Katharine Brooks, Wake Forest University's executive director of personal and career development, helps people navigate their career paths with wandering maps — or vision boards — that creatively capture the patterns and themes in one's life including significant moments, activities, interests and feelings. The activity is especially suited for minds that prefer nonlinear thinking, such as those with attention deficit disorder.
“As far as we know, we are the first university to set up a designated area in a career center with the tools and support to use visual thinking techniques to create a personal map,” says Brooks, the author of “You Majored in What? Mapping Your Path from Chaos to Career" and the Career Transitions blog on Psychology Today.

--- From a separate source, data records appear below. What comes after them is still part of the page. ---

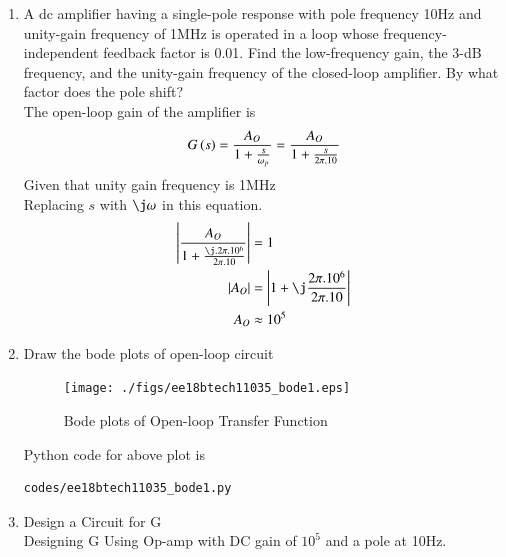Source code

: \begin{enumerate}[label=\thesubsection.\arabic*.,ref=\thesubsection.\theenumi]

\item A dc amplifier having a single-pole response with pole frequency 10Hz and unity-gain frequency of 1MHz is operated in a loop whose frequency-independent feedback factor is 0.01. Find the low-frequency gain, the 3-dB frequency, and the unity-gain frequency of the closed-loop amplifier. By what factor does the pole shift?\\
\solution The open-loop gain of the amplifier is
\begin{align}
    G\left(s\right)=\frac{A_{O}}{1+\frac{s}{\omega_p}}=\frac{A_{O}}{1+\frac{s}{2\pi.10}}
\end{align}
Given that unity gain frequency is 1MHz\\
Replacing $s$ with $\j\omega$ in this equation.
\begin{align}
    \abs{\frac{A_{O}}{1+\frac{\j.2\pi.10^6}{2\pi.10}}}&=1\\
    \abs{A_{O}}&=\abs{1+\j\frac{2\pi.10^6}{2\pi.10}}\\
    A_{O}&\approx10^5
\end{align}

\item Draw the bode plots of open-loop circuit\\
\solution
\begin{figure}[!h]
  \texttt{[image: ./figs/ee18btech11035\_bode1.eps]}
  \caption{Bode plots of Open-loop Transfer Function}
  \label{fig:ee18btech11035_bode1}
\end{figure}

Python code for above plot is
\begin{lstlisting}
codes/ee18btech11035_bode1.py
\end{lstlisting}

\item Design a Circuit for G\\
\solution Designing G Using Op-amp with DC gain of $10^5$ and a pole at 10Hz.

\begin{figure}[!ht]
    \begin{center}
		\resizebox{\columnwidth}{!}{}
	\end{center}
\caption{}
\label{fig:ee18btech11035_G}
\end{figure}




\end{enumerate}
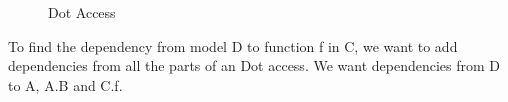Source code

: \documentclass{cslthse-msc}
\begin{document}
\begin{figure}[H]
    \centering
    \qquad
    \subfloat{{}}
    \subfloat{{}}
    \caption{Dot Access}
    \label{fig:dotAccess}
\end{figure}

To find the dependency from model D to function f in C, we want to add dependencies from all the parts of an Dot access. We want dependencies from D to A, A.B and C.f.
\end{document}

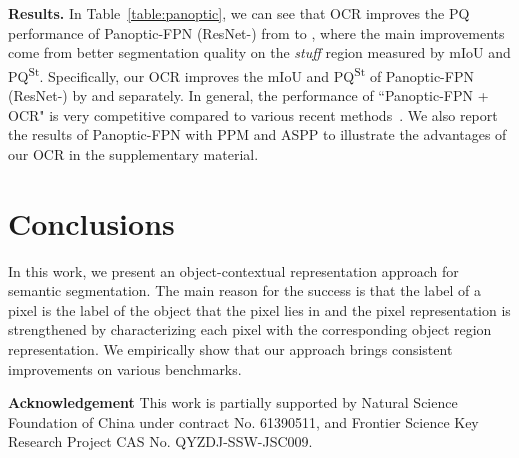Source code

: \documentclass[runningheads]{llncs}
\begin{document}
\noindent\textbf{Results.}
In Table~\ref{table:panoptic},
we can see that OCR improves the PQ performance of Panoptic-FPN (ResNet-) from  to , where the main improvements
come from better segmentation quality on the \emph{stuff} region measured by
mIoU and PQ\textsuperscript{St}.
Specifically,
our OCR improves the mIoU and PQ\textsuperscript{St} of
Panoptic-FPN (ResNet-)
by  and  separately.
In general, the performance of ``Panoptic-FPN + OCR" is very competitive compared to various recent methods~\cite{xiong19upsnet,liu2019end,yang2019sognet}.
We also report the results of Panoptic-FPN with PPM and ASPP to
illustrate the advantages of our OCR in the supplementary material.


\section{Conclusions}
In this work,
we present an object-contextual representation
approach for 
semantic segmentation.
The main reason for the success  
is that the label of a pixel
is the label of the object
that the pixel lies in
and the pixel representation
is strengthened
by characterizing each pixel
with the corresponding object region representation.
We empirically show that our approach
brings consistent improvements on various benchmarks.

\noindent \textbf{Acknowledgement}
This work is partially supported by Natural Science Foundation of China under contract No. 61390511, and Frontier Science Key Research Project CAS No. QYZDJ-SSW-JSC009.


\small

\end{document}
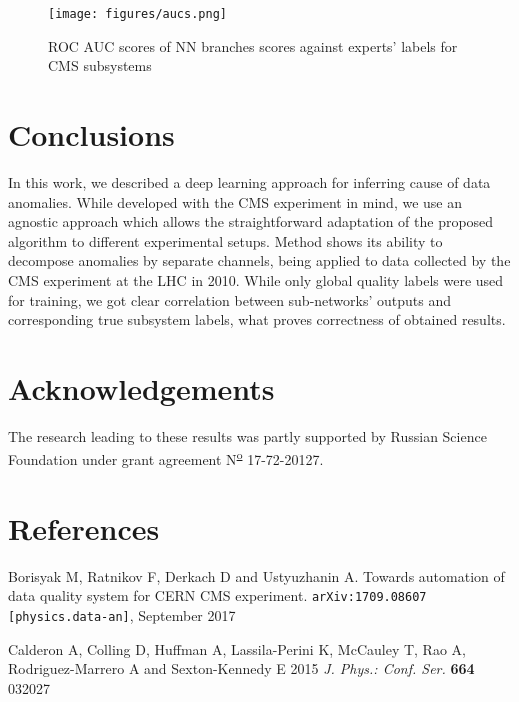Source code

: \documentclass[a4paper]{jpconf}
\begin{document}
\begin{figure}[H]
\begin{center}
\texttt{[image: figures/aucs.png]}
\end{center}
\caption{\label{label}ROC AUC scores of NN branches scores against experts' labels for CMS subsystems}
\end{figure}



\section{Conclusions}
In this work, we described a deep learning approach for inferring cause of data anomalies. While developed
with the CMS experiment in mind, we use an agnostic approach which allows the straightforward
adaptation of the proposed algorithm to different experimental setups. Method shows its ability to decompose anomalies by separate channels, being applied to data collected by the CMS experiment at the LHC in 2010. While only global quality labels were used for training, we got clear correlation between sub-networks’ outputs and corresponding true subsystem labels, what proves correctness of obtained results.

\section{Acknowledgements}
The research leading to these results was partly supported by Russian Science Foundation under grant agreement N\textsuperscript{\underline{\scriptsize o}} 17-72-20127.

\section*{References}
\begin{thebibliography}{2}
\item Borisyak M, Ratnikov F, Derkach D and Ustyuzhanin A. Towards automation of data quality system for CERN CMS experiment. {\tt arXiv:1709.08607 [physics.data-an]}, September 2017

\item  Calderon A, Colling D, Huffman A, Lassila-Perini K, McCauley T, Rao A, Rodriguez-Marrero A and Sexton-Kennedy E 2015 {\it J. Phys.: Conf. Ser.} {\bf 664} 032027
\end{thebibliography}
\end{document}
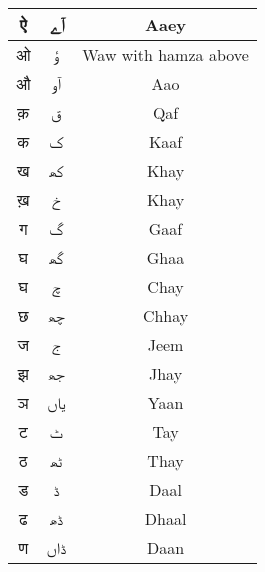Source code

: \begin{longtable}[c]{|c|c|c|}
\textsanskrit{ऐ}               & \texturdu{آے}           & Aaey                        \\ \hline
\textsanskrit{ओ}               & \texturdu{ؤ}            & Waw with hamza above        \\ \hline
\textsanskrit{औ}               & \texturdu{آو}           & Aao                         \\ \hline
\textsanskrit{क़}               & \texturdu{ق}            & Qaf                         \\ \hline
\textsanskrit{क}               & \texturdu{ک}            & Kaaf                        \\ \hline
\textsanskrit{ख}               & \texturdu{کھ‍}          & Khay                        \\ \hline
\textsanskrit{ख़}               & \texturdu{خ}            & Khay                        \\ \hline
\textsanskrit{ग}               & \texturdu{گ}            & Gaaf                        \\ \hline
\textsanskrit{घ}               & \texturdu{گھ‍}          & Ghaa                        \\ \hline
\textsanskrit{घ}               & \texturdu{چ}            & Chay                        \\ \hline
\textsanskrit{छ}               & \texturdu{چھ}           & Chhay                       \\ \hline
\textsanskrit{ज}               & \texturdu{ج}            & Jeem                        \\ \hline
\textsanskrit{झ}               & \texturdu{جھ}           & Jhay                        \\ \hline
\textsanskrit{ञ}               & \texturdu{ياں}          & Yaan                        \\ \hline
\textsanskrit{ट}               & \texturdu{ٹ}            & Tay                         \\ \hline
\textsanskrit{ठ}               & \texturdu{ٹھ‍}          & Thay                        \\ \hline
\textsanskrit{ड}               & \texturdu{ڈ}            & Daal                        \\ \hline
\textsanskrit{ढ}               & \texturdu{ڈھ‍}          & Dhaal                       \\ \hline
\textsanskrit{ण}               & \texturdu{ڈاں}          & Daan                        \\ \hline

\end{longtable}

The map can be a simple pencil sketch or a colorful creation with magazine clippings and bright drawings. At Wake Forest, students make these in their college-to-career classes or in Studio 230 — the dedicated space in the career center filled with glossy periodicals and art supplies.
To begin a wandering map, put yourself in the center of the page. Then, working quickly, add short phrases, pictures and/or drawings of the things that have been most important in your life. Next, make connections that when you first look, seem to be dissimilar but are, in fact, linked in surprising ways.
“One student of mine drew a line connecting her favorite TV show, ‘Law & Order: SVU’ to her love of playing poker, to having a sister with cerebral palsy,” says Brooks. “When I asked her what the connection was, she said all of those things honed her ability to problem solve and strategize. She liked to guess who the villain was in ‘SVU.’ She used strategic thinking in her tournament-winning poker playing. And because her sister had physical and learning challenges, she was always trying to come up with strategies for helping her gain access to inaccessible places and do better in school by finding other ways to help her learn.”
When designing a career path, Brooks says look at your whole life. What do you love? What were your struggles, and what were the turning points?
“Visual mapping moves the focus away from asking, ‘How am I going to make money?’ It’s a wide-angle view on choosing ways to make a living that fit within your life passions rather than just intersecting them in a small way,” Brooks says.
Applying the lessons
For senior Toia Gathings, creating a wandering map in her college-to-career class this semester helped her think differently about her post-graduation options.
“The map highlighted three key qualities about myself that I had never noticed before: self-determination, a joy in helping others and being results-oriented. The discovery swayed my career decisions a bit. Before the class, I was set on law school. After, I realized my personality may also be valuable in areas such as marketing and public relations. Inspired by the map, I applied to three marketing companies and have received a job offer,” Gathings says.
“Creating a wandering map isn’t just a feel-good exercise,” says Brooks. “We explore the difficult challenges that have tested our mettle. By identifying the skills in which we are particularly strong, we can think about how we would apply them in the workplace."
Katharine Brooks has been providing career services for more than 25 years, specializing in the career needs of college students and adults in career transition. She has also worked with college students with attention deficit disorder and learning disabilities. Her expertise in career issues has been recognized nationally in The Wall Street Journal, The New York Times, US News & World Report, The Chicago Tribune, The Philadelphia Inquirer, Cosmopolitan, the Associated Press, and CNN/Fortune.